Being in the music industry, I find too often people trying to make a living by selling “beats,” implying that the word is synonymous to their cool groove they spent hours on with their laptop program for upcoming rap artists that are so fire. Let’s make this clear…
A beat is the pulse in a piece of music. That’s it. When you are listening to your favorite song, you are more than likely tapping your foot or nodding your head in-time to the beat. Of course, you might be hearing some notes that appear on the beat – or within the beat. In the grand hierarchy scheme of things, the notes that appear between the main pulse are part of the beat divisions or subdivisions.
But now we need a framework; so we incorporate meter, which is how beats are divided and grouped into larger recurring units giving emphasis to certain beats. You have already seen this in place on a score with the use of measures grouping notes together and having the bar lines on the staff separate the measures from one another.
The first beat of a measure is called a downbeat and gets the most power.
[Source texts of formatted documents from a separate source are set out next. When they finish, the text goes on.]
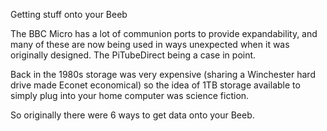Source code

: Getting stuff onto your Beeb

The BBC Micro has a lot of communion ports to provide expandability, and many of these are now being used in ways unexpected when it was originally designed. The PiTubeDirect being a case in point.

Back in the 1980s storage was very expensive (sharing a Winchester hard drive made Econet economical) so the idea of 1TB storage available to simply plug into your home computer was science fiction.

So originally there were 6 ways to get data onto your Beeb.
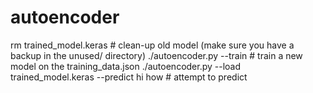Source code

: # autoencoder

rm trained_model.keras  # clean-up old model (make sure you have a backup in the unused/ directory)
./autoencoder.py --train # train a new model on the training_data.json
./autoencoder.py --load trained_model.keras --predict hi how # attempt to predict

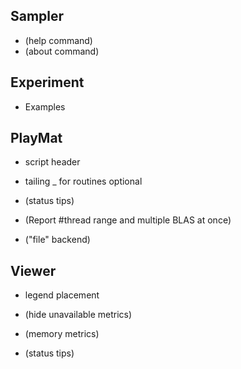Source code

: Sampler
-------
* (help command)
* (about command)


Experiment
----------
* Examples


PlayMat
-------
* script header
* tailing _ for routines optional

* (status tips)
* (Report #thread range and multiple BLAS at once)
* ("file" backend)


Viewer
------
* legend placement

* (hide unavailable metrics)
* (memory metrics)
* (status tips)
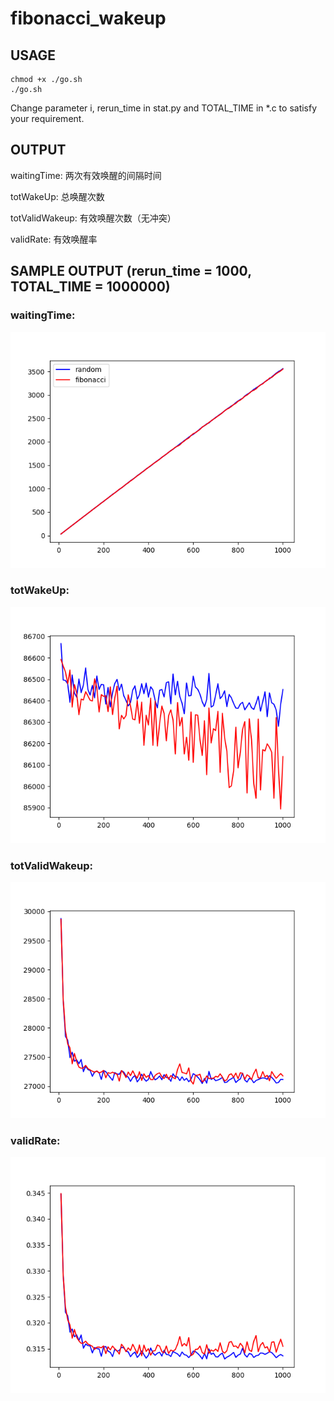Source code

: # fibonacci_wakeup

## USAGE

	chmod +x ./go.sh
	./go.sh

Change parameter i, rerun_time in stat.py and TOTAL_TIME in *.c to satisfy your requirement.

## OUTPUT

waitingTime: 两次有效唤醒的间隔时间

totWakeUp: 总唤醒次数

totValidWakeup: 有效唤醒次数（无冲突）

validRate: 有效唤醒率

## SAMPLE OUTPUT (rerun_time = 1000, TOTAL_TIME = 1000000)

### waitingTime:

![](https://github.com/bonboru93/fibonacci_wakeup/blob/master/waitingTime.png)

### totWakeUp:

![](https://github.com/bonboru93/fibonacci_wakeup/blob/master/totWakeup.png)

### totValidWakeup:

![](https://github.com/bonboru93/fibonacci_wakeup/blob/master/totValidWakeup.png)

### validRate:

![](https://github.com/bonboru93/fibonacci_wakeup/blob/master/validRate.png)
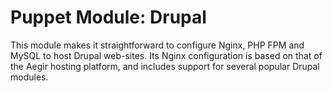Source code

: Puppet Module: Drupal
=====================

This module makes it straightforward to configure Nginx, PHP FPM and
MySQL to host Drupal web-sites. Its Nginx configuration is based on
that of the Aegir hosting platform, and includes support for several
popular Drupal modules.

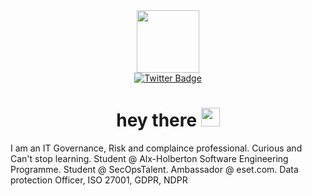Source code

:<div id="header" align="center">
  <img src="https://media.giphy.com/media/Rjub7AIEIbXT0tzbr3/giphy.gif" width="100"/>
</div>
<div id="badges" align="center">
<a href="https://twitter.com/Aadedayobaby">
<img src="https://img.shields.io/badge/Twitter-blue?style=for-the-badge&logo=twitter&logoColor=white" alt="Twitter Badge"/>
</a>
</div>
<div id="badges" align="center">
<img src="https://komarev.com/ghpvc/?username=Bombshell4119&style=flat-square&color=blue" alt=""/>
</div>
<h1 align="center">
  hey there
  <img src="https://media.giphy.com/media/hvRJCLFzcasrR4ia7z/giphy.gif" width="30px"/>
</h1>
I am an IT Governance, Risk and complaince professional. 
Curious and Can't stop learning.
Student @ Alx-Holberton Software Engineering Programme.
Student @ SecOpsTalent.
Ambassador @ eset.com.
Data protection Officer, ISO 27001, GDPR, NDPR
On the opposite end of the spectrum, we have the upbeat which is the lightest and appears before the downbeat on the last beat of the previous measure. So just before the bar line.
So the first way to categorize meter is by how the primary beat is divided. If the beat is easily divided in two, then it is a simple meter. On the other hand, if the beat is divided into three, then it is called a compound meter.
Groups of two or groups of three essentially. Now, the next way to categorize is by how many groups there are. If there are two groups of two/three, then it is called duple meter. Three groups mean it is triple meter, and four groups is quadruple meter. So, if we have three groups of beats that are easily divided into two, we should call it: simple triple meter.
In the examples shown, you’ve probably seen two numbers that somewhat look like a fraction found in math. These “fractions” are your meter/time signatures that tell you the meter type. The top number tells how many primary pulses are within a measure, and the bottom tells the beat unit — more on that to come next time!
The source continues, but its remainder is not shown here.